AI can generate the tool. The real market is still in owning the upkeep, especially for recurring problems nobody wants to operate themselves.

The "is SaaS dead?" debate keeps landing in the wrong place.

It keeps staring at the build step, because the build step used to be the hard part. If AI can generate the app, wire the dashboard, and scaffold the settings page, the old conclusion follows fast: software margins collapse, every product becomes a wrapper, game over.

But maybe you're the kind of builder who has already felt the hole in that logic.

You've got AI helping you ship faster. You've seen how far a motivated non-engineer can get with a one-page app. You've also watched the whole thing get shaky the moment the problem repeats, edge cases pile up, or the stakes climb above this would be nice to have.

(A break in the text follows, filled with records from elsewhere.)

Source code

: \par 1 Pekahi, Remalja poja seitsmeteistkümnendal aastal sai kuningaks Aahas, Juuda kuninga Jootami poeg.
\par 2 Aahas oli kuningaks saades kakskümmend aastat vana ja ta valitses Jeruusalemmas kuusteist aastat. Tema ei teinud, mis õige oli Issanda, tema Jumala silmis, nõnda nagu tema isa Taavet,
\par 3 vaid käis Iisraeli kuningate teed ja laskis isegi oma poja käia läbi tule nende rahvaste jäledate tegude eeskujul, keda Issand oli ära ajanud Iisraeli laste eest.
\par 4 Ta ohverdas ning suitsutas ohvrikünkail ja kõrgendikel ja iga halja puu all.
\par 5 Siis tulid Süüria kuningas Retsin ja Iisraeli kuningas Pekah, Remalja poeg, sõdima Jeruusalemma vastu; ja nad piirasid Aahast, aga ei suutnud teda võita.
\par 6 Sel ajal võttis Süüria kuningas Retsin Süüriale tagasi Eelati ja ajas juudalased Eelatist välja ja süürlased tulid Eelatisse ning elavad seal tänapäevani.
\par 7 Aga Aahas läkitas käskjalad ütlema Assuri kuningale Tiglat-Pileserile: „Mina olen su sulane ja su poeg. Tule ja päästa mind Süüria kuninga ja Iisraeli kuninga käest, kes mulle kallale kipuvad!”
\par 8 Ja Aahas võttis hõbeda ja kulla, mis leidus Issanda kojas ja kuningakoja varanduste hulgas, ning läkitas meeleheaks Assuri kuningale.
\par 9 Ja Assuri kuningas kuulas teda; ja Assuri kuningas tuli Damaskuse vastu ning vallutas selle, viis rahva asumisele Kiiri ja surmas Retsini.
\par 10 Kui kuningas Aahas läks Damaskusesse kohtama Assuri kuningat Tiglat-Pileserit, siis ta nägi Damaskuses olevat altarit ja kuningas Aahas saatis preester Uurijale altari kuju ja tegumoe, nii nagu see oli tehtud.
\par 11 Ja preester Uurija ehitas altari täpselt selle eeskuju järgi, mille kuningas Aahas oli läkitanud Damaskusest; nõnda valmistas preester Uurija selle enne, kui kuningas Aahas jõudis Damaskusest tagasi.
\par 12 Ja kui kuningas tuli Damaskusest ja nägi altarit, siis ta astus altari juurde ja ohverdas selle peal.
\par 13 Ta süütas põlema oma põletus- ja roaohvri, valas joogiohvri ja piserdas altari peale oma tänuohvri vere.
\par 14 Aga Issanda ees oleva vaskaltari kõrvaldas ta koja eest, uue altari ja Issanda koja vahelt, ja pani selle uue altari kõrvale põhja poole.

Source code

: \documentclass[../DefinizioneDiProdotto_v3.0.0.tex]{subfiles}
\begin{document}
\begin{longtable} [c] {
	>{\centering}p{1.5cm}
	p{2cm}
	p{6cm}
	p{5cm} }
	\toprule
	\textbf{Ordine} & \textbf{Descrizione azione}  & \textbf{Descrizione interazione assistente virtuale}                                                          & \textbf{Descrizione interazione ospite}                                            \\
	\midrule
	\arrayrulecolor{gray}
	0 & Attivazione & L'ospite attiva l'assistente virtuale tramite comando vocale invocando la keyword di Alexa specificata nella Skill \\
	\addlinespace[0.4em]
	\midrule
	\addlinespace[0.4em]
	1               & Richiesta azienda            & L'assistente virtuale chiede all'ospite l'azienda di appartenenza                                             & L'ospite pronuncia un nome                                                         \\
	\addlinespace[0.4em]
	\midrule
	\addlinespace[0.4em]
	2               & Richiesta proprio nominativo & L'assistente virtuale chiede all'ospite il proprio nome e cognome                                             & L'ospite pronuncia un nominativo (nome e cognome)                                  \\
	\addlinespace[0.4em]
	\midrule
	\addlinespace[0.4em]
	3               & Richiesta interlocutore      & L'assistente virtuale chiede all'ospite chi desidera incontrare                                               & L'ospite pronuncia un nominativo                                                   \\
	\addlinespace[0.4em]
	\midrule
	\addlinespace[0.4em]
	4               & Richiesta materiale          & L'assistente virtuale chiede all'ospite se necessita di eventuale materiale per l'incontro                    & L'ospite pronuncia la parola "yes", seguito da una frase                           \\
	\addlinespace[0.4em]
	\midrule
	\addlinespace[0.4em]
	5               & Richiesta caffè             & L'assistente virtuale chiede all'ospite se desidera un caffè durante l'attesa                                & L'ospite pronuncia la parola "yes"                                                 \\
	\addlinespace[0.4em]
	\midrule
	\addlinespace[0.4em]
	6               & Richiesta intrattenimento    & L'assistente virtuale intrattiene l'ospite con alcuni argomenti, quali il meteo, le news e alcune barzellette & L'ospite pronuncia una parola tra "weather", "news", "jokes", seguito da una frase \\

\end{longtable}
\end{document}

A quick test helps here. I'll get to it.

The part people actually buy

People rarely buy software just because it solves a problem once.

They buy software because they want a repeatable solution, but do not want to become the person who now has to watch it, patch it, restore it, answer for it, and quietly carry it in their head.

That is the part the "SaaS is dead" argument keeps skimming past. AI lowers the cost of producing a tool. It helps with parts of upkeep too. But it does not remove the ongoing burden of owning a problem in the real world.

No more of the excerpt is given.